**AIM OF THE EXERCISE**
Pictures stay out of the copy; set down each line of the listing below exactly.

**RECORDS FOR THE EXERCISE**
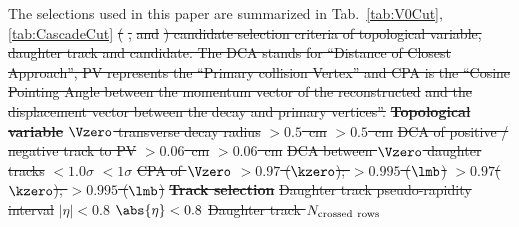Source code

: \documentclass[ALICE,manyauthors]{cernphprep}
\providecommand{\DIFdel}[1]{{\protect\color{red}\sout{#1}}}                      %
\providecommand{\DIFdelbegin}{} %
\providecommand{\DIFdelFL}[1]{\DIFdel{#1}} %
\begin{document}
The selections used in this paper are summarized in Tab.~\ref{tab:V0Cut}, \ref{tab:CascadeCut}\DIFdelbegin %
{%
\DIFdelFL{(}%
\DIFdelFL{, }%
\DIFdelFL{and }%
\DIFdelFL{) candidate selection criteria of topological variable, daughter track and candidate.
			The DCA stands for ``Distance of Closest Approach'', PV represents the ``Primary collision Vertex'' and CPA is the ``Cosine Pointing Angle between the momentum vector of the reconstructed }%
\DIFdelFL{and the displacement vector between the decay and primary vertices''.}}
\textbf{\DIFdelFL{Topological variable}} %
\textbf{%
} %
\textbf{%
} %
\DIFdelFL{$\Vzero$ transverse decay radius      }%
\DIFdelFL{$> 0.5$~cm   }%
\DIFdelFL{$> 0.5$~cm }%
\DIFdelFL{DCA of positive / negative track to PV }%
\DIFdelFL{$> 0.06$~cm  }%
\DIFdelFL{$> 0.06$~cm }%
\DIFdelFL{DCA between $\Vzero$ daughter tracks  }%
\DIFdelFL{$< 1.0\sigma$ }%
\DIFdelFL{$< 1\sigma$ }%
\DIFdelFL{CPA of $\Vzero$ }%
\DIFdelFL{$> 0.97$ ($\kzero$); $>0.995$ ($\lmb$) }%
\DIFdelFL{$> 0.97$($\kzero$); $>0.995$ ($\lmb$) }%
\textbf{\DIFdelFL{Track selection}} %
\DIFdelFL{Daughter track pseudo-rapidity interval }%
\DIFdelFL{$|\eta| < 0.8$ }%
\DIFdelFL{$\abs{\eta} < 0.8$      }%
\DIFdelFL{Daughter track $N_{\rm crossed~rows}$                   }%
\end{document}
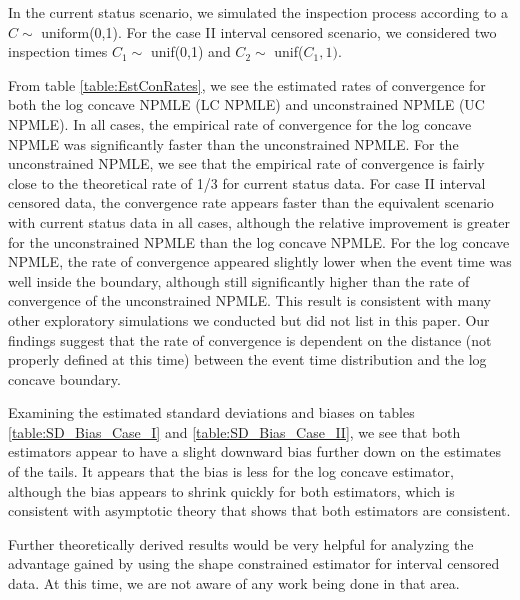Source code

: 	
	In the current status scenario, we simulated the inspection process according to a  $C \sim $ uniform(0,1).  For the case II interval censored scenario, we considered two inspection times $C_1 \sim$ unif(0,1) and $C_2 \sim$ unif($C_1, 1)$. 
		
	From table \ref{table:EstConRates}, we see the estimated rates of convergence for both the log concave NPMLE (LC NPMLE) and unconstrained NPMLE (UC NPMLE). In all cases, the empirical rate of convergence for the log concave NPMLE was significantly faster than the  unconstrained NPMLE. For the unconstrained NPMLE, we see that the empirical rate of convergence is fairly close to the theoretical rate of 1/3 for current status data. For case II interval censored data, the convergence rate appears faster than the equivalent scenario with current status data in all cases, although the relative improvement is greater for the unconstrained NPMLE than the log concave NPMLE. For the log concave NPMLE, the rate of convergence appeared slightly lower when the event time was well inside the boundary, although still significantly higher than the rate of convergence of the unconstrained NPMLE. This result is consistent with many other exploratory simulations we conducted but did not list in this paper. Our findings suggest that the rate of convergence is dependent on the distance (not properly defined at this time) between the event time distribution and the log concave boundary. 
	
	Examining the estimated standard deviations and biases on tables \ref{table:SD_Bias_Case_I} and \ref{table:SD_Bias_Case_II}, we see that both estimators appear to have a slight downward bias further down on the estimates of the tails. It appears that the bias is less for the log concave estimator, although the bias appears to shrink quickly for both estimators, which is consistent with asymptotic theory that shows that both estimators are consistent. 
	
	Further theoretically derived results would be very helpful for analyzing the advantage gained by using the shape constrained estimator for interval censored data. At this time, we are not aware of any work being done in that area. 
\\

**WRITTEN REPLY**
Source code

: \documentclass[ALICE,manyauthors]{cernphprep}
\providecommand{\DIFdel}[1]{{\protect\color{red}\sout{#1}}}                      %
\providecommand{\DIFdelbegin}{} %
\providecommand{\DIFdelFL}[1]{\DIFdel{#1}} %
\begin{document}
The selections used in this paper are summarized in Tab.~\ref{tab:V0Cut}, \ref{tab:CascadeCut}\DIFdelbegin %
{%
\DIFdelFL{(}%
\DIFdelFL{, }%
\DIFdelFL{and }%
\DIFdelFL{) candidate selection criteria of topological variable, daughter track and candidate.
			The DCA stands for ``Distance of Closest Approach'', PV represents the ``Primary collision Vertex'' and CPA is the ``Cosine Pointing Angle between the momentum vector of the reconstructed }%
\DIFdelFL{and the displacement vector between the decay and primary vertices''.}}
\textbf{\DIFdelFL{Topological variable}} %
\textbf{%
} %
\textbf{%
} %
\DIFdelFL{$\Vzero$ transverse decay radius      }%
\DIFdelFL{$> 0.5$~cm   }%
\DIFdelFL{$> 0.5$~cm }%
\DIFdelFL{DCA of positive / negative track to PV }%
\DIFdelFL{$> 0.06$~cm  }%
\DIFdelFL{$> 0.06$~cm }%
\DIFdelFL{DCA between $\Vzero$ daughter tracks  }%
\DIFdelFL{$< 1.0\sigma$ }%
\DIFdelFL{$< 1\sigma$ }%
\DIFdelFL{CPA of $\Vzero$ }%
\DIFdelFL{$> 0.97$ ($\kzero$); $>0.995$ ($\lmb$) }%
\DIFdelFL{$> 0.97$($\kzero$); $>0.995$ ($\lmb$) }%
\textbf{\DIFdelFL{Track selection}} %
\DIFdelFL{Daughter track pseudo-rapidity interval }%
\DIFdelFL{$|\eta| < 0.8$ }%
\DIFdelFL{$\abs{\eta} < 0.8$      }%
\DIFdelFL{Daughter track $N_{\rm crossed~rows}$                   }%
\end{document}
Source code

: 	
	In the current status scenario, we simulated the inspection process according to a  $C \sim $ uniform(0,1).  For the case II interval censored scenario, we considered two inspection times $C_1 \sim$ unif(0,1) and $C_2 \sim$ unif($C_1, 1)$. 
		
	From table \ref{table:EstConRates}, we see the estimated rates of convergence for both the log concave NPMLE (LC NPMLE) and unconstrained NPMLE (UC NPMLE). In all cases, the empirical rate of convergence for the log concave NPMLE was significantly faster than the  unconstrained NPMLE. For the unconstrained NPMLE, we see that the empirical rate of convergence is fairly close to the theoretical rate of 1/3 for current status data. For case II interval censored data, the convergence rate appears faster than the equivalent scenario with current status data in all cases, although the relative improvement is greater for the unconstrained NPMLE than the log concave NPMLE. For the log concave NPMLE, the rate of convergence appeared slightly lower when the event time was well inside the boundary, although still significantly higher than the rate of convergence of the unconstrained NPMLE. This result is consistent with many other exploratory simulations we conducted but did not list in this paper. Our findings suggest that the rate of convergence is dependent on the distance (not properly defined at this time) between the event time distribution and the log concave boundary. 
	
	Examining the estimated standard deviations and biases on tables \ref{table:SD_Bias_Case_I} and \ref{table:SD_Bias_Case_II}, we see that both estimators appear to have a slight downward bias further down on the estimates of the tails. It appears that the bias is less for the log concave estimator, although the bias appears to shrink quickly for both estimators, which is consistent with asymptotic theory that shows that both estimators are consistent. 
	
	Further theoretically derived results would be very helpful for analyzing the advantage gained by using the shape constrained estimator for interval censored data. At this time, we are not aware of any work being done in that area. 
\\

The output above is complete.